Begum Hazrat Mahal  (c. 18207 April 1879), also known as the Begum of Awadh, was the second wife of Nawab of Awadh Wajid Ali Shah, and the regent of Awadh in 1857–1858. She is known for the leading role she had in the rebellion against the British East India Company during the Indian Rebellion of 1857.

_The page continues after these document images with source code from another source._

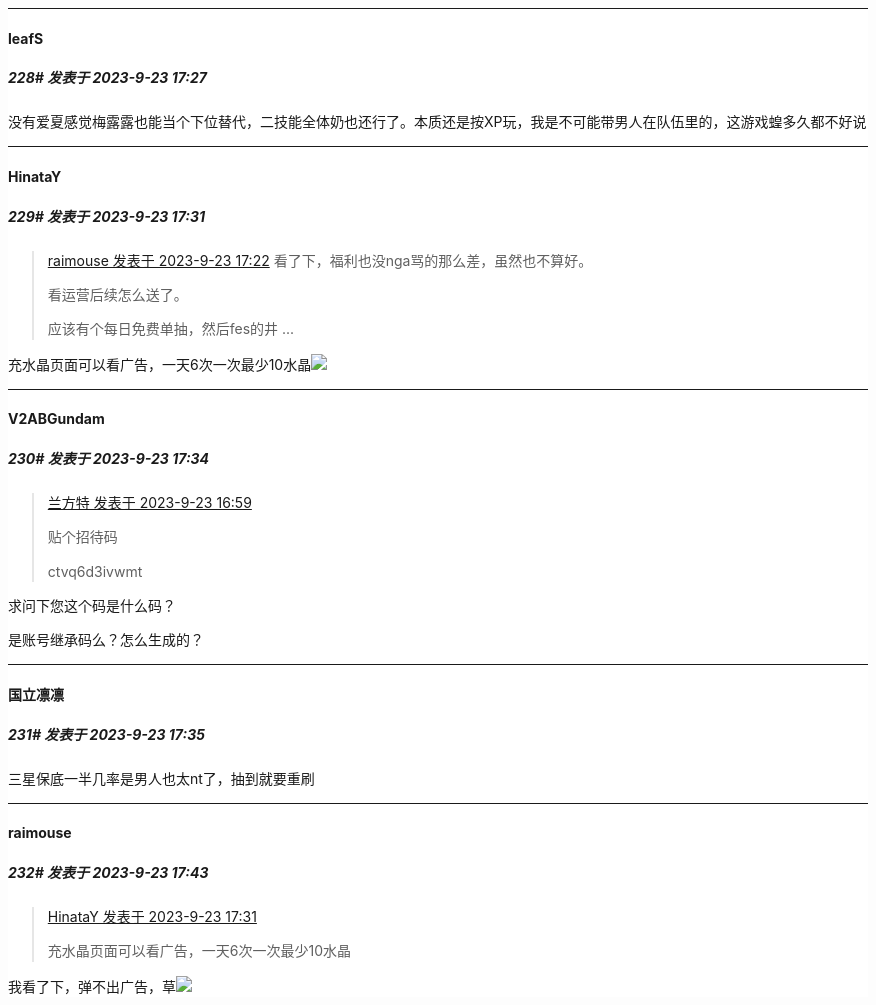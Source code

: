*****

####  leafS  
##### 228#       发表于 2023-9-23 17:27

没有爱夏感觉梅露露也能当个下位替代，二技能全体奶也还行了。本质还是按XP玩，我是不可能带男人在队伍里的，这游戏蝗多久都不好说

*****

####  HinataY  
##### 229#       发表于 2023-9-23 17:31

<blockquote><a href="httphttps://bbs.saraba1st.com/2b/forum.php?mod=redirect&amp;goto=findpost&amp;pid=62503834&amp;ptid=2147607" target="_blank">raimouse 发表于 2023-9-23 17:22</a>
看了下，福利也没nga骂的那么差，虽然也不算好。

看运营后续怎么送了。

应该有个每日免费单抽，然后fes的井 ...</blockquote>
充水晶页面可以看广告，一天6次一次最少10水晶<img src="https://static.saraba1st.com/image/smiley/face2017/068.png" referrerpolicy="no-referrer">


*****

####  V2ABGundam  
##### 230#       发表于 2023-9-23 17:34

<blockquote><a href="httphttps://bbs.saraba1st.com/2b/forum.php?mod=redirect&amp;goto=findpost&amp;pid=62503661&amp;ptid=2147607" target="_blank">兰方特 发表于 2023-9-23 16:59</a>

贴个招待码

ctvq6d3ivwmt</blockquote>
求问下您这个码是什么码？

是账号继承码么？怎么生成的？

*****

####  国立凛凛  
##### 231#       发表于 2023-9-23 17:35

三星保底一半几率是男人也太nt了，抽到就要重刷


*****

####  raimouse  
##### 232#       发表于 2023-9-23 17:43

<blockquote><a href="httphttps://bbs.saraba1st.com/2b/forum.php?mod=redirect&amp;goto=findpost&amp;pid=62503924&amp;ptid=2147607" target="_blank">HinataY 发表于 2023-9-23 17:31</a>

充水晶页面可以看广告，一天6次一次最少10水晶</blockquote>
我看了下，弹不出广告，草<img src="https://static.saraba1st.com/image/smiley/face2017/067.png" referrerpolicy="no-referrer">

After her husband had been exiled to Calcutta and the Indian Rebellion broke out, she made her son, Prince Birjis Qadr, the Wali (ruler) of Awadh, with herself as regent during his minority. However, she was forced to abandon this role after a short reign.  By way of Hallaur, she finally found asylum in Nepal, where she died in 1879. Her role in the rebellion has given her a heroine status in the post-colonial history of India.

Biography

Early life
Begum Hazrat Mahal's name was Mohammadi Khanum, and she was born in 1820 at Faizabad, the former capital of Oudh State. She was sold by her parents and became a courtesan by profession. She entered the royal harem as a Khawasin after having been sold to Royal agents, where she was promoted to a pari, and was known as Mahek Pari.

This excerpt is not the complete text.